§ Directions for this task
Your reply must consist of the data below, reproduced character for character.

Plain-text document sources
------------
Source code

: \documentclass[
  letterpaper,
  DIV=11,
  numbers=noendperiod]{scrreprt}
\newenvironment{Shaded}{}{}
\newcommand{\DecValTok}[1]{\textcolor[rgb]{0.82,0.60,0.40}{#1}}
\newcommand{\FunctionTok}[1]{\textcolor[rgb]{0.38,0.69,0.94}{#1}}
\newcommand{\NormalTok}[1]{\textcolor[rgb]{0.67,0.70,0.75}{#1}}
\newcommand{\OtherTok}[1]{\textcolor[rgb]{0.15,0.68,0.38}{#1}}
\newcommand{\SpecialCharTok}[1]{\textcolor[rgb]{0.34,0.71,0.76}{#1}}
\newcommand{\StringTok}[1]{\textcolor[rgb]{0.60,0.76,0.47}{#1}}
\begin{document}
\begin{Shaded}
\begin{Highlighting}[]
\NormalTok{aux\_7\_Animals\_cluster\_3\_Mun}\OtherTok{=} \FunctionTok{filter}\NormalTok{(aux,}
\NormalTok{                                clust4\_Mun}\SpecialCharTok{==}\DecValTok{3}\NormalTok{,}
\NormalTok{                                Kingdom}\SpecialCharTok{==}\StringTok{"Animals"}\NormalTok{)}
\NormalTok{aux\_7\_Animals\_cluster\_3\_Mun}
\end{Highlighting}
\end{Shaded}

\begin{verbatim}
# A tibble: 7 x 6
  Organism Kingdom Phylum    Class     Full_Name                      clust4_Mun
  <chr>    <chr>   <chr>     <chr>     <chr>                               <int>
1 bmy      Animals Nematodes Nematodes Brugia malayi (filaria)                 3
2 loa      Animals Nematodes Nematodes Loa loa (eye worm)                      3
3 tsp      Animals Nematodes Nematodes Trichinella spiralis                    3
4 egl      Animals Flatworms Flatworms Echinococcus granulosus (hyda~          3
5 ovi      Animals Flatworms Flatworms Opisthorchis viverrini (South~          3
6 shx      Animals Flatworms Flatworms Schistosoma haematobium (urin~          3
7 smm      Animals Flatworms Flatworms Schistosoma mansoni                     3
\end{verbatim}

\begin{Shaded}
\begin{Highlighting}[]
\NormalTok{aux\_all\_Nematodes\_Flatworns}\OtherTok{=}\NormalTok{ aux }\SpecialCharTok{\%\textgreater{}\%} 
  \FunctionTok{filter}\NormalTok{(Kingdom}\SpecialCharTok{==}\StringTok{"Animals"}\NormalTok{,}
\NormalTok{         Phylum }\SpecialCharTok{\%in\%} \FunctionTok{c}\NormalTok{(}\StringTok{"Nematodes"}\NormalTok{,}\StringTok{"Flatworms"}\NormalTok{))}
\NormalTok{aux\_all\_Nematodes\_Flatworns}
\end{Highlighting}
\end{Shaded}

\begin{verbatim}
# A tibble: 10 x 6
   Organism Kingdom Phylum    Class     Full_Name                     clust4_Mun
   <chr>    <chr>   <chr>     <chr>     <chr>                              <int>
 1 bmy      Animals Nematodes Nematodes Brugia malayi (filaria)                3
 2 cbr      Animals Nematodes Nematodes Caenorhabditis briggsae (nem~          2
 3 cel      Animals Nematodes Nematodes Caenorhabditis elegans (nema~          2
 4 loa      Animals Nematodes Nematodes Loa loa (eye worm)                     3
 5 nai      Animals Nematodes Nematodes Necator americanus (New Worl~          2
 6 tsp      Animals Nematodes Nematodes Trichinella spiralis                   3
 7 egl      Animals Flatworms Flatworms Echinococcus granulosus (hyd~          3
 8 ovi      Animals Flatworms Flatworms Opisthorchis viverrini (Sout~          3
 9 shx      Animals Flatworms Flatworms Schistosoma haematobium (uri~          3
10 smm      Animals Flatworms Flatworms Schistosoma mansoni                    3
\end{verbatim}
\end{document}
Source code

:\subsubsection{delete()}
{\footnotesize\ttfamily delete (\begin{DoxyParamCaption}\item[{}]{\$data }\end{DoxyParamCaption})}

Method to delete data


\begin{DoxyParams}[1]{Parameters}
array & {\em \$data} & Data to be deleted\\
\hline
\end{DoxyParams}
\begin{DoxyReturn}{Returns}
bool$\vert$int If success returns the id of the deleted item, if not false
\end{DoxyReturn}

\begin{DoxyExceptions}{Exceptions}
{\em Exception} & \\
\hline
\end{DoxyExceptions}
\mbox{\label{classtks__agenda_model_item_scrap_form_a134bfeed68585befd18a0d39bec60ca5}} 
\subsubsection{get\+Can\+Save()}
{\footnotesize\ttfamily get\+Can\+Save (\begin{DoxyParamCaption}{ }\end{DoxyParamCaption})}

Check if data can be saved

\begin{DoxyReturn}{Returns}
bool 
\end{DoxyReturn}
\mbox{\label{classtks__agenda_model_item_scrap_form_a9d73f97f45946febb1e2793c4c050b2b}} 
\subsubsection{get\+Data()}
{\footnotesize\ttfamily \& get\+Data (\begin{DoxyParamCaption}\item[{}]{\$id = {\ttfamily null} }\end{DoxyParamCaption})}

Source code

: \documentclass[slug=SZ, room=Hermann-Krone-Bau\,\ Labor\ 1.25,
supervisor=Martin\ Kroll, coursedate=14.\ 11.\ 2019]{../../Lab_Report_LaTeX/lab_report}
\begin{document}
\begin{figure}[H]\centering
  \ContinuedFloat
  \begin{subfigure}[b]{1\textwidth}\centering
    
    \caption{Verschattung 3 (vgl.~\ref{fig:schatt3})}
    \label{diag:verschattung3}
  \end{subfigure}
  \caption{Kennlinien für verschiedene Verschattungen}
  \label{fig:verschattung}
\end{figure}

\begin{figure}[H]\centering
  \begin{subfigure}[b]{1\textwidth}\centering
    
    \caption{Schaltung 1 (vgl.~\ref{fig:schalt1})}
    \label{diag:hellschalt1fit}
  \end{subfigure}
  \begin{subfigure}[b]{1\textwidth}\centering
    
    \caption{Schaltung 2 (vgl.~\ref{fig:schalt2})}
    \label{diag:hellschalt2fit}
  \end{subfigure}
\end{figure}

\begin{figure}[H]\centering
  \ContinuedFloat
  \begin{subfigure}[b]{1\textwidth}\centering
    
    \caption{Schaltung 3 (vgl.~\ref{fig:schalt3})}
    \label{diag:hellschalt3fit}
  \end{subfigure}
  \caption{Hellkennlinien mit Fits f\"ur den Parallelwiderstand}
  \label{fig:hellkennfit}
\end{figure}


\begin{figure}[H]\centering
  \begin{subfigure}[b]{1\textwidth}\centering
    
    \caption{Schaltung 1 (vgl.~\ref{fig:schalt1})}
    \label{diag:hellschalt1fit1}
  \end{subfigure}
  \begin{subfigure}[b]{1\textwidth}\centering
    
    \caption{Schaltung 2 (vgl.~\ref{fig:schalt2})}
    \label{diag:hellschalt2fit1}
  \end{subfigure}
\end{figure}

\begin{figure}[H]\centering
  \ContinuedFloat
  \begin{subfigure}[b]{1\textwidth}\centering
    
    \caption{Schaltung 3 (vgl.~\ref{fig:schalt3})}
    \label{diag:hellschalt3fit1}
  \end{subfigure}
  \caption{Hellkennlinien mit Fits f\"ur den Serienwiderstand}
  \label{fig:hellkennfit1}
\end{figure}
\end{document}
------------
§ Answer to the exercise
Source code

: \documentclass[
  letterpaper,
  DIV=11,
  numbers=noendperiod]{scrreprt}
\newenvironment{Shaded}{}{}
\newcommand{\DecValTok}[1]{\textcolor[rgb]{0.82,0.60,0.40}{#1}}
\newcommand{\FunctionTok}[1]{\textcolor[rgb]{0.38,0.69,0.94}{#1}}
\newcommand{\NormalTok}[1]{\textcolor[rgb]{0.67,0.70,0.75}{#1}}
\newcommand{\OtherTok}[1]{\textcolor[rgb]{0.15,0.68,0.38}{#1}}
\newcommand{\SpecialCharTok}[1]{\textcolor[rgb]{0.34,0.71,0.76}{#1}}
\newcommand{\StringTok}[1]{\textcolor[rgb]{0.60,0.76,0.47}{#1}}
\begin{document}
\begin{Shaded}
\begin{Highlighting}[]
\NormalTok{aux\_7\_Animals\_cluster\_3\_Mun}\OtherTok{=} \FunctionTok{filter}\NormalTok{(aux,}
\NormalTok{                                clust4\_Mun}\SpecialCharTok{==}\DecValTok{3}\NormalTok{,}
\NormalTok{                                Kingdom}\SpecialCharTok{==}\StringTok{"Animals"}\NormalTok{)}
\NormalTok{aux\_7\_Animals\_cluster\_3\_Mun}
\end{Highlighting}
\end{Shaded}

\begin{verbatim}
# A tibble: 7 x 6
  Organism Kingdom Phylum    Class     Full_Name                      clust4_Mun
  <chr>    <chr>   <chr>     <chr>     <chr>                               <int>
1 bmy      Animals Nematodes Nematodes Brugia malayi (filaria)                 3
2 loa      Animals Nematodes Nematodes Loa loa (eye worm)                      3
3 tsp      Animals Nematodes Nematodes Trichinella spiralis                    3
4 egl      Animals Flatworms Flatworms Echinococcus granulosus (hyda~          3
5 ovi      Animals Flatworms Flatworms Opisthorchis viverrini (South~          3
6 shx      Animals Flatworms Flatworms Schistosoma haematobium (urin~          3
7 smm      Animals Flatworms Flatworms Schistosoma mansoni                     3
\end{verbatim}

\begin{Shaded}
\begin{Highlighting}[]
\NormalTok{aux\_all\_Nematodes\_Flatworns}\OtherTok{=}\NormalTok{ aux }\SpecialCharTok{\%\textgreater{}\%} 
  \FunctionTok{filter}\NormalTok{(Kingdom}\SpecialCharTok{==}\StringTok{"Animals"}\NormalTok{,}
\NormalTok{         Phylum }\SpecialCharTok{\%in\%} \FunctionTok{c}\NormalTok{(}\StringTok{"Nematodes"}\NormalTok{,}\StringTok{"Flatworms"}\NormalTok{))}
\NormalTok{aux\_all\_Nematodes\_Flatworns}
\end{Highlighting}
\end{Shaded}

\begin{verbatim}
# A tibble: 10 x 6
   Organism Kingdom Phylum    Class     Full_Name                     clust4_Mun
   <chr>    <chr>   <chr>     <chr>     <chr>                              <int>
 1 bmy      Animals Nematodes Nematodes Brugia malayi (filaria)                3
 2 cbr      Animals Nematodes Nematodes Caenorhabditis briggsae (nem~          2
 3 cel      Animals Nematodes Nematodes Caenorhabditis elegans (nema~          2
 4 loa      Animals Nematodes Nematodes Loa loa (eye worm)                     3
 5 nai      Animals Nematodes Nematodes Necator americanus (New Worl~          2
 6 tsp      Animals Nematodes Nematodes Trichinella spiralis                   3
 7 egl      Animals Flatworms Flatworms Echinococcus granulosus (hyd~          3
 8 ovi      Animals Flatworms Flatworms Opisthorchis viverrini (Sout~          3
 9 shx      Animals Flatworms Flatworms Schistosoma haematobium (uri~          3
10 smm      Animals Flatworms Flatworms Schistosoma mansoni                    3
\end{verbatim}
\end{document}
Source code

:\subsubsection{delete()}
{\footnotesize\ttfamily delete (\begin{DoxyParamCaption}\item[{}]{\$data }\end{DoxyParamCaption})}

Method to delete data


\begin{DoxyParams}[1]{Parameters}
array & {\em \$data} & Data to be deleted\\
\hline
\end{DoxyParams}
\begin{DoxyReturn}{Returns}
bool$\vert$int If success returns the id of the deleted item, if not false
\end{DoxyReturn}

\begin{DoxyExceptions}{Exceptions}
{\em Exception} & \\
\hline
\end{DoxyExceptions}
\mbox{\label{classtks__agenda_model_item_scrap_form_a134bfeed68585befd18a0d39bec60ca5}} 
\subsubsection{get\+Can\+Save()}
{\footnotesize\ttfamily get\+Can\+Save (\begin{DoxyParamCaption}{ }\end{DoxyParamCaption})}

Check if data can be saved

\begin{DoxyReturn}{Returns}
bool 
\end{DoxyReturn}
\mbox{\label{classtks__agenda_model_item_scrap_form_a9d73f97f45946febb1e2793c4c050b2b}} 
\subsubsection{get\+Data()}
{\footnotesize\ttfamily \& get\+Data (\begin{DoxyParamCaption}\item[{}]{\$id = {\ttfamily null} }\end{DoxyParamCaption})}

Source code

: \documentclass[slug=SZ, room=Hermann-Krone-Bau\,\ Labor\ 1.25,
supervisor=Martin\ Kroll, coursedate=14.\ 11.\ 2019]{../../Lab_Report_LaTeX/lab_report}
\begin{document}
\begin{figure}[H]\centering
  \ContinuedFloat
  \begin{subfigure}[b]{1\textwidth}\centering
    
    \caption{Verschattung 3 (vgl.~\ref{fig:schatt3})}
    \label{diag:verschattung3}
  \end{subfigure}
  \caption{Kennlinien für verschiedene Verschattungen}
  \label{fig:verschattung}
\end{figure}

\begin{figure}[H]\centering
  \begin{subfigure}[b]{1\textwidth}\centering
    
    \caption{Schaltung 1 (vgl.~\ref{fig:schalt1})}
    \label{diag:hellschalt1fit}
  \end{subfigure}
  \begin{subfigure}[b]{1\textwidth}\centering
    
    \caption{Schaltung 2 (vgl.~\ref{fig:schalt2})}
    \label{diag:hellschalt2fit}
  \end{subfigure}
\end{figure}

\begin{figure}[H]\centering
  \ContinuedFloat
  \begin{subfigure}[b]{1\textwidth}\centering
    
    \caption{Schaltung 3 (vgl.~\ref{fig:schalt3})}
    \label{diag:hellschalt3fit}
  \end{subfigure}
  \caption{Hellkennlinien mit Fits f\"ur den Parallelwiderstand}
  \label{fig:hellkennfit}
\end{figure}


\begin{figure}[H]\centering
  \begin{subfigure}[b]{1\textwidth}\centering
    
    \caption{Schaltung 1 (vgl.~\ref{fig:schalt1})}
    \label{diag:hellschalt1fit1}
  \end{subfigure}
  \begin{subfigure}[b]{1\textwidth}\centering
    
    \caption{Schaltung 2 (vgl.~\ref{fig:schalt2})}
    \label{diag:hellschalt2fit1}
  \end{subfigure}
\end{figure}

\begin{figure}[H]\centering
  \ContinuedFloat
  \begin{subfigure}[b]{1\textwidth}\centering
    
    \caption{Schaltung 3 (vgl.~\ref{fig:schalt3})}
    \label{diag:hellschalt3fit1}
  \end{subfigure}
  \caption{Hellkennlinien mit Fits f\"ur den Serienwiderstand}
  \label{fig:hellkennfit1}
\end{figure}
\end{document}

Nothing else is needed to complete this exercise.